I’ve never read anything like this novel. The surprise of it is partly why I couldn’t put it down. I picked it up at 10pm on a Tuesday and finished it at 5pm on a Wednesday. At risk of sounding dramatic, I couldn’t eat, I couldn’t sleep, I couldn’t focus at work because my thoughts were entirely consumed by The Ministry of Time. It made me gasp aloud more than once and shed several tears. Afterwards, I fell into a deep, dark rabbit hole researching Arctic explorations and 19th century Naval officers.
4. The Scarlet Letter by Nathaniel Hawthorne
We come to my last recommendation and a lot of you aren’t going to like this one. No matter. The Scarlet Letter is the hill I will die on.
Like a vast majority of American-educated people, I first read this in high school and was under the impression it would be like deciphering the Enigma code. It certainly wasn’t easy to read at seventeen, when I’d barely read any classics, but I ended up being strangely obsessed with the story. I found it startlingly provocative. I remember our junior year English teacher made us have a class discussion about whether we thought students should still be asked to read The Scarlet Letter. To me, it seemed like a no-brainer.

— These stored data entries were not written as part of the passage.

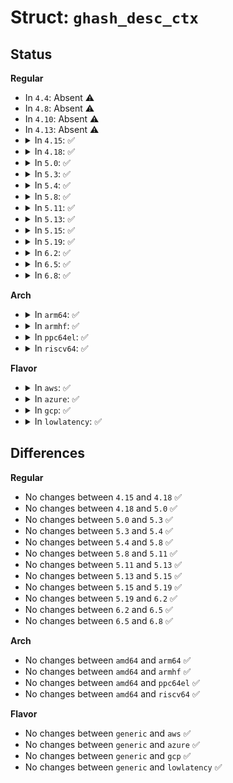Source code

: # Struct: <code>ghash_desc_ctx</code>

## Status
<b>Regular</b>
<ul>
<li>
In <code>4.4</code>: Absent ⚠️
</li>
<li>
In <code>4.8</code>: Absent ⚠️
</li>
<li>
In <code>4.10</code>: Absent ⚠️
</li>
<li>
In <code>4.13</code>: Absent ⚠️
</li>
<li>
<details>
<summary>In <code>4.15</code>: ✅</summary>

```c
struct ghash_desc_ctx {
    u8 buffer[16];
    u32 bytes;
};
```
</details>
</li>
<li>
<details>
<summary>In <code>4.18</code>: ✅</summary>

```c
struct ghash_desc_ctx {
    u8 buffer[16];
    u32 bytes;
};
```
</details>
</li>
<li>
<details>
<summary>In <code>5.0</code>: ✅</summary>

```c
struct ghash_desc_ctx {
    u8 buffer[16];
    u32 bytes;
};
```
</details>
</li>
<li>
<details>
<summary>In <code>5.3</code>: ✅</summary>

```c
struct ghash_desc_ctx {
    u8 buffer[16];
    u32 bytes;
};
```
</details>
</li>
<li>
<details>
<summary>In <code>5.4</code>: ✅</summary>

```c
struct ghash_desc_ctx {
    u8 buffer[16];
    u32 bytes;
};
```
</details>
</li>
<li>
<details>
<summary>In <code>5.8</code>: ✅</summary>

```c
struct ghash_desc_ctx {
    u8 buffer[16];
    u32 bytes;
};
```
</details>
</li>
<li>
<details>
<summary>In <code>5.11</code>: ✅</summary>

```c
struct ghash_desc_ctx {
    u8 buffer[16];
    u32 bytes;
};
```
</details>
</li>
<li>
<details>
<summary>In <code>5.13</code>: ✅</summary>

```c
struct ghash_desc_ctx {
    u8 buffer[16];
    u32 bytes;
};
```
</details>
</li>
<li>
<details>
<summary>In <code>5.15</code>: ✅</summary>

```c
struct ghash_desc_ctx {
    u8 buffer[16];
    u32 bytes;
};
```
</details>
</li>
<li>
<details>
<summary>In <code>5.19</code>: ✅</summary>

```c
struct ghash_desc_ctx {
    u8 buffer[16];
    u32 bytes;
};
```
</details>
</li>
<li>
<details>
<summary>In <code>6.2</code>: ✅</summary>

```c
struct ghash_desc_ctx {
    u8 buffer[16];
    u32 bytes;
};
```
</details>
</li>
<li>
<details>
<summary>In <code>6.5</code>: ✅</summary>

```c
struct ghash_desc_ctx {
    u8 buffer[16];
    u32 bytes;
};
```
</details>
</li>
<li>
<details>
<summary>In <code>6.8</code>: ✅</summary>

```c
struct ghash_desc_ctx {
    u8 buffer[16];
    u32 bytes;
};
```
</details>
</li>
</ul>
<b>Arch</b>
<ul>
<li>
<details>
<summary>In <code>arm64</code>: ✅</summary>

```c
struct ghash_desc_ctx {
    u8 buffer[16];
    u32 bytes;
};
```
</details>
</li>
<li>
<details>
<summary>In <code>armhf</code>: ✅</summary>

```c
struct ghash_desc_ctx {
    u8 buffer[16];
    u32 bytes;
};
```
</details>
</li>
<li>
<details>
<summary>In <code>ppc64el</code>: ✅</summary>

```c
struct ghash_desc_ctx {
    u8 buffer[16];
    u32 bytes;
};
```
</details>
</li>
<li>
<details>
<summary>In <code>riscv64</code>: ✅</summary>

```c
struct ghash_desc_ctx {
    u8 buffer[16];
    u32 bytes;
};
```
</details>
</li>
</ul>
<b>Flavor</b>
<ul>
<li>
<details>
<summary>In <code>aws</code>: ✅</summary>

```c
struct ghash_desc_ctx {
    u8 buffer[16];
    u32 bytes;
};
```
</details>
</li>
<li>
<details>
<summary>In <code>azure</code>: ✅</summary>

```c
struct ghash_desc_ctx {
    u8 buffer[16];
    u32 bytes;
};
```
</details>
</li>
<li>
<details>
<summary>In <code>gcp</code>: ✅</summary>

```c
struct ghash_desc_ctx {
    u8 buffer[16];
    u32 bytes;
};
```
</details>
</li>
<li>
<details>
<summary>In <code>lowlatency</code>: ✅</summary>

```c
struct ghash_desc_ctx {
    u8 buffer[16];
    u32 bytes;
};
```
</details>
</li>
</ul>

## Differences
<b>Regular</b>
<ul>
<li>
No changes between <code>4.15</code> and <code>4.18</code> ✅
</li>
<li>
No changes between <code>4.18</code> and <code>5.0</code> ✅
</li>
<li>
No changes between <code>5.0</code> and <code>5.3</code> ✅
</li>
<li>
No changes between <code>5.3</code> and <code>5.4</code> ✅
</li>
<li>
No changes between <code>5.4</code> and <code>5.8</code> ✅
</li>
<li>
No changes between <code>5.8</code> and <code>5.11</code> ✅
</li>
<li>
No changes between <code>5.11</code> and <code>5.13</code> ✅
</li>
<li>
No changes between <code>5.13</code> and <code>5.15</code> ✅
</li>
<li>
No changes between <code>5.15</code> and <code>5.19</code> ✅
</li>
<li>
No changes between <code>5.19</code> and <code>6.2</code> ✅
</li>
<li>
No changes between <code>6.2</code> and <code>6.5</code> ✅
</li>
<li>
No changes between <code>6.5</code> and <code>6.8</code> ✅
</li>
</ul>
<b>Arch</b>
<ul>
<li>
No changes between <code>amd64</code> and <code>arm64</code> ✅
</li>
<li>
No changes between <code>amd64</code> and <code>armhf</code> ✅
</li>
<li>
No changes between <code>amd64</code> and <code>ppc64el</code> ✅
</li>
<li>
No changes between <code>amd64</code> and <code>riscv64</code> ✅
</li>
</ul>
<b>Flavor</b>
<ul>
<li>
No changes between <code>generic</code> and <code>aws</code> ✅
</li>
<li>
No changes between <code>generic</code> and <code>azure</code> ✅
</li>
<li>
No changes between <code>generic</code> and <code>gcp</code> ✅
</li>
<li>
No changes between <code>generic</code> and <code>lowlatency</code> ✅
</li>
</ul>
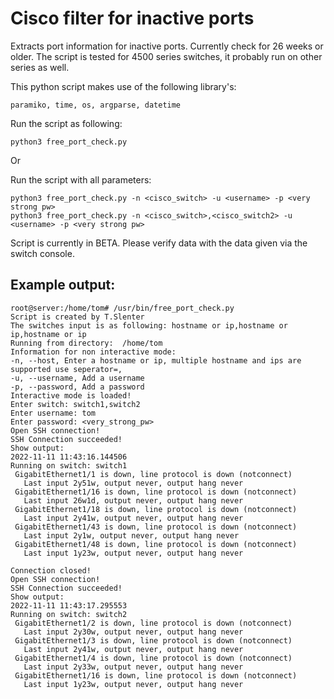 # Cisco filter for inactive ports
Extracts port information for inactive ports. Currently check for 26 weeks or older. The script is tested for 4500 series switches, it probably run on other series as well.

This python script makes use of the following library's:

```
paramiko, time, os, argparse, datetime
```

Run the script as following: 

```
python3 free_port_check.py
```

Or 

Run the script with all parameters: 

```
python3 free_port_check.py -n <cisco_switch> -u <username> -p <very strong pw>
python3 free_port_check.py -n <cisco_switch>,<cisco_switch2> -u <username> -p <very strong pw>
```

Script is currently in BETA. Please verify data with the data given via the switch console.

## Example output:

```
root@server:/home/tom# /usr/bin/free_port_check.py
Script is created by T.Slenter
The switches input is as following: hostname or ip,hostname or ip,hostname or ip
Running from directory:  /home/tom
Information for non interactive mode:
-n, --host, Enter a hostname or ip, multiple hostname and ips are supported use seperator=,
-u, --username, Add a username
-p, --password, Add a password
Interactive mode is loaded!
Enter switch: switch1,switch2
Enter username: tom
Enter password: <very_strong_pw>
Open SSH connection!
SSH Connection succeeded!
Show output:
2022-11-11 11:43:16.144506
Running on switch: switch1
 GigabitEthernet1/1 is down, line protocol is down (notconnect)
   Last input 2y51w, output never, output hang never
 GigabitEthernet1/16 is down, line protocol is down (notconnect)
   Last input 26w1d, output never, output hang never
 GigabitEthernet1/18 is down, line protocol is down (notconnect)
   Last input 2y41w, output never, output hang never
 GigabitEthernet1/43 is down, line protocol is down (notconnect)
   Last input 2y1w, output never, output hang never
 GigabitEthernet1/48 is down, line protocol is down (notconnect)
   Last input 1y23w, output never, output hang never

Connection closed!
Open SSH connection!
SSH Connection succeeded!
Show output:
2022-11-11 11:43:17.295553
Running on switch: switch2
 GigabitEthernet1/2 is down, line protocol is down (notconnect)
   Last input 2y30w, output never, output hang never
 GigabitEthernet1/3 is down, line protocol is down (notconnect)
   Last input 2y41w, output never, output hang never
 GigabitEthernet1/4 is down, line protocol is down (notconnect)
   Last input 2y33w, output never, output hang never
 GigabitEthernet1/16 is down, line protocol is down (notconnect)
   Last input 1y23w, output never, output hang never
```
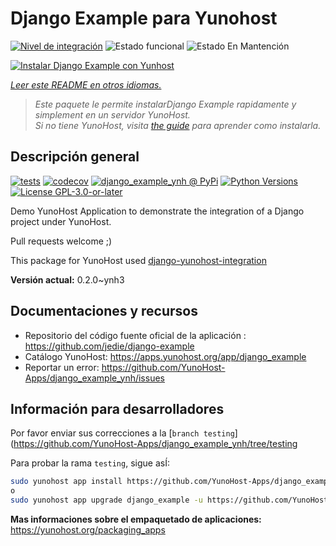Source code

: <!--
Este archivo README esta generado automaticamente<https://github.com/YunoHost/apps/tree/master/tools/readme_generator>
No se debe editar a mano.
-->

# Django Example para Yunohost

[![Nivel de integración](https://dash.yunohost.org/integration/django_example.svg)](https://ci-apps.yunohost.org/ci/apps/django_example/) ![Estado funcional](https://ci-apps.yunohost.org/ci/badges/django_example.status.svg) ![Estado En Mantención](https://ci-apps.yunohost.org/ci/badges/django_example.maintain.svg)

[![Instalar Django Example con Yunhost](https://install-app.yunohost.org/install-with-yunohost.svg)](https://install-app.yunohost.org/?app=django_example)

*[Leer este README en otros idiomas.](./ALL_README.md)*

> *Este paquete le permite instalarDjango Example rapidamente y simplement en un servidor YunoHost.*  
> *Si no tiene YunoHost, visita [the guide](https://yunohost.org/install) para aprender como instalarla.*

## Descripción general

[![tests](https://github.com/YunoHost-Apps/django_example_ynh/actions/workflows/tests.yml/badge.svg?branch=main)](https://github.com/YunoHost-Apps/django_example_ynh/actions/workflows/tests.yml)
[![codecov](https://codecov.io/github/jedie/django_example_ynh/branch/main/graph/badge.svg)](https://app.codecov.io/github/jedie/django_example_ynh)
[![django_example_ynh @ PyPi](https://img.shields.io/pypi/v/django_example_ynh?label=django_example_ynh%20%40%20PyPi)](https://pypi.org/project/django_example_ynh/)
[![Python Versions](https://img.shields.io/pypi/pyversions/django_example_ynh)](https://github.com/YunoHost-Apps/django_example_ynh/blob/main/pyproject.toml)
[![License GPL-3.0-or-later](https://img.shields.io/pypi/l/django_example_ynh)](https://github.com/YunoHost-Apps/django_example_ynh/blob/main/LICENSE)

Demo YunoHost Application to demonstrate the integration of a Django project under YunoHost.

Pull requests welcome ;)

This package for YunoHost used [django-yunohost-integration](https://github.com/YunoHost-Apps/django_yunohost_integration)


**Versión actual:** 0.2.0~ynh3
## Documentaciones y recursos

- Repositorio del código fuente oficial de la aplicación : <https://github.com/jedie/django-example>
- Catálogo YunoHost: <https://apps.yunohost.org/app/django_example>
- Reportar un error: <https://github.com/YunoHost-Apps/django_example_ynh/issues>

## Información para desarrolladores

Por favor enviar sus correcciones a la [`branch testing`](https://github.com/YunoHost-Apps/django_example_ynh/tree/testing

Para probar la rama `testing`, sigue asÍ:

```bash
sudo yunohost app install https://github.com/YunoHost-Apps/django_example_ynh/tree/testing --debug
o
sudo yunohost app upgrade django_example -u https://github.com/YunoHost-Apps/django_example_ynh/tree/testing --debug
```

**Mas informaciones sobre el empaquetado de aplicaciones:** <https://yunohost.org/packaging_apps>
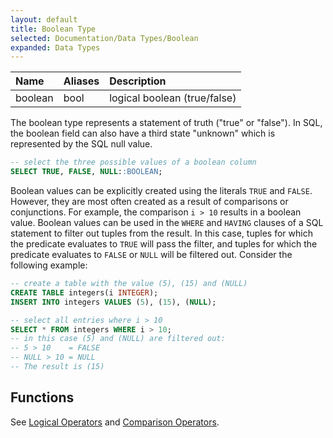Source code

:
 ```yaml
---
layout: default
title: Boolean Type
selected: Documentation/Data Types/Boolean
expanded: Data Types
---
```


| Name | Aliases | Description |
|:---|:---|:---|
| boolean | bool | logical boolean (true/false) |

The boolean type represents a statement of truth ("true" or "false"). In SQL, the boolean field can also have a third state "unknown" which is represented by the SQL null value.

```sql
-- select the three possible values of a boolean column
SELECT TRUE, FALSE, NULL::BOOLEAN;
```

Boolean values can be explicitly created using the literals `TRUE` and `FALSE`. However, they are most often created as a result of comparisons or conjunctions. For example, the comparison `i > 10` results in a boolean value. Boolean values can be used in the `WHERE` and `HAVING` clauses of a SQL statement to filter out tuples from the result. In this case, tuples for which the predicate evaluates to `TRUE` will pass the filter, and tuples for which the predicate evaluates to `FALSE` or `NULL` will be filtered out. Consider the following example:

```sql
-- create a table with the value (5), (15) and (NULL)
CREATE TABLE integers(i INTEGER);
INSERT INTO integers VALUES (5), (15), (NULL);

-- select all entries where i > 10
SELECT * FROM integers WHERE i > 10;
-- in this case (5) and (NULL) are filtered out:
-- 5 > 10    = FALSE
-- NULL > 10 = NULL
-- The result is (15)
```

## Functions
See [Logical Operators](../expressions/logical_operators) and [Comparison Operators](../expressions/comparison_operators).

Something happened a few months ago where I felt very much haunted by the novel. I kept thinking about pilgrims (which happens sometimes), Easy A (2010), and the Bible. All signs pointed towards The Scarlet Letter. I scoured my favorite used bookstore for another copy and found a very old mass market paperback that fit nicely in my coat pocket. I set to work, but it wasn’t work at all. A whirlwind three days passed. When I shut the book and looked back out into the world, my head was full of Massachusetts and the clergy.
Everybody should read this, whether they’re forced to or not. They should also read it again I think. We should never stop reading this. Puritanical culture lingers in our country and it would do us some good to be able to spot it, better yet, understand it. The Scarlet Letter is the perfect novel if there ever was one.
P.S. This book would gain a lot more traction with kids these days if we started describing it as it rightfully is: sexy. Why are we overlooking how sexy it is? Let’s debate that.